Today, as you’re relaxing around the dinner table with loved ones, here are just a few quotes to get you thinking about the true nature of Thanksgiving and everything for which you are most thankful.
"Reflect upon your present blessings, of which every man has plenty; not on your past misfortunes, of which all men have some." - Charles Dickens (1812-1870), author of several holiday-themed works, including A Christmas Carol.
"Silent gratitude isn't very much to anyone." - Gertrude Stein (1874-1946), an ex-patriot who moved to France in 1903 and pioneered early 20th Century Modernist literature.
"You cannot do a kindness too soon because you never know how soon it will be too late." - Ralph Waldo Emerson (1803-1892), known for helping to forward the Transcendentalist movement, which placed an emphasis on nature, contemplation, and reflection in order to attain greater peace and wisdom.
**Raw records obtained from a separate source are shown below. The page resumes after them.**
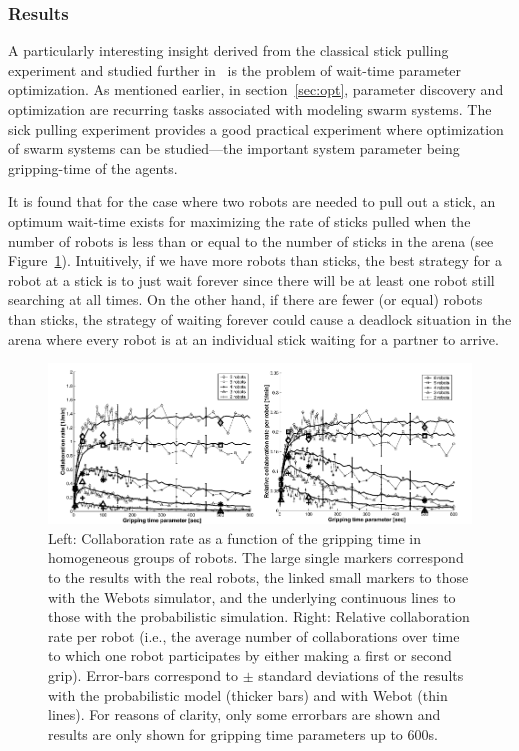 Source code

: \documentclass[Main.tex]{subfiles}
\begin{document}
\subsubsection*{Results}
A particularly interesting insight derived from the classical stick pulling experiment and studied further in~\cite{Ijspeert2001} is the problem of wait-time parameter optimization. As mentioned earlier, in section~\ref{sec:opt}, parameter discovery and optimization are recurring tasks associated with modeling swarm systems. The sick pulling experiment provides a good practical experiment where optimization of swarm systems can be studied---the important system parameter being gripping-time of the agents.

It is found that for the case where two robots are needed to pull out a stick, an optimum wait-time exists for maximizing the rate of sticks pulled when the number of robots is less than or equal to the number of sticks in the arena (see Figure~\ref{fig:stickopt}). Intuitively, if we have more robots than sticks, the best strategy for a robot at a stick is to just wait forever since there will be at least one robot still searching at all times. On the other hand, if there are fewer (or equal) robots than sticks, the strategy of waiting forever could cause a deadlock situation in the arena where every robot is at an individual stick waiting for a partner to arrive.

\begin{figure}[!ht]
\centering\includegraphics[width=.85\textwidth]{assets/stickopt.png}
\centering\caption{Left: Collaboration rate as a function of the gripping time in homogeneous groups of robots. The large single markers correspond to the results with the real robots, the linked small markers to those with the Webots simulator, and the underlying continuous lines to those with the probabilistic simulation. Right: Relative collaboration rate per robot (i.e., the average number of collaborations over time to which one robot participates by either making a first or second grip). Error-bars correspond to $\pm$ standard deviations of the results with the probabilistic model (thicker bars) and with Webot (thin lines). For reasons of clarity, only some errorbars are shown and results are only shown for gripping time parameters up to 600s.}\label{fig:stickopt}
\end{figure}
\end{document}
"They both seemed to understand that describing it was beyond their powers, the gratitude that spreads through your body when a burden gets lifted, and the sense of homecoming that follows, when you suddenly remember what it feels like to be yourself." - Tom Perrotta, author of the quirky, best-selling novel Election and the post-apocalyptic The Leftovers, which has recently been adapted into a television series for HBO.
“After a good dinner one can forgive anybody, even one's own relations.” – Oscar Wilde (1854-1900), an Irish playwright and author of the chilling 1890 novel The Picture of Dorian Gray
“Thanksgiving dinners take eighteen hours to prepare. They are consumed in twelve minutes. Half-times take twelve minutes. This is not coincidence.” - Erma Bombeck (1927-1996), an American humorist and newspaper columnist known for her comical takes on suburban life from the 1940s through the 1960s.
“Be thankful for what you have; you'll end up having more. If you concentrate on what you don't have, you will never, ever have enough.” - Oprah Winfrey, whose writings have appeared in a number of nationwide publications and whose book club, Oprah’s Book Club, has vaulted a number of writers to international prominence.
"Thanksgiving is a typically American holiday...The lavish meal is a symbol of the fact that abundant consumption is the result and reward of production."- Ayn Rand (1905-1982), author of many political and philosophical novels, most notably Atlas Shrugged.
“Let us be grateful to people who make us happy; they are the charming gardeners who make our souls blossom.” – Marcel Proust (1871-1922), whose novel In Search of Lost Time is widely considered one of the most difficult and rewarding books of all time.
"Gratitude is a quality similar to electricity: it must be produced and discharged and used up in order to exist at all." – William Faulkner (1897-1962), who is the most famous chronicler of the southern United States post Civil War. Faulkner is highly regarded for his dark humor and the bleak, desperate characters that populate his fictional Mississippi setting, Yoknapatawpha County.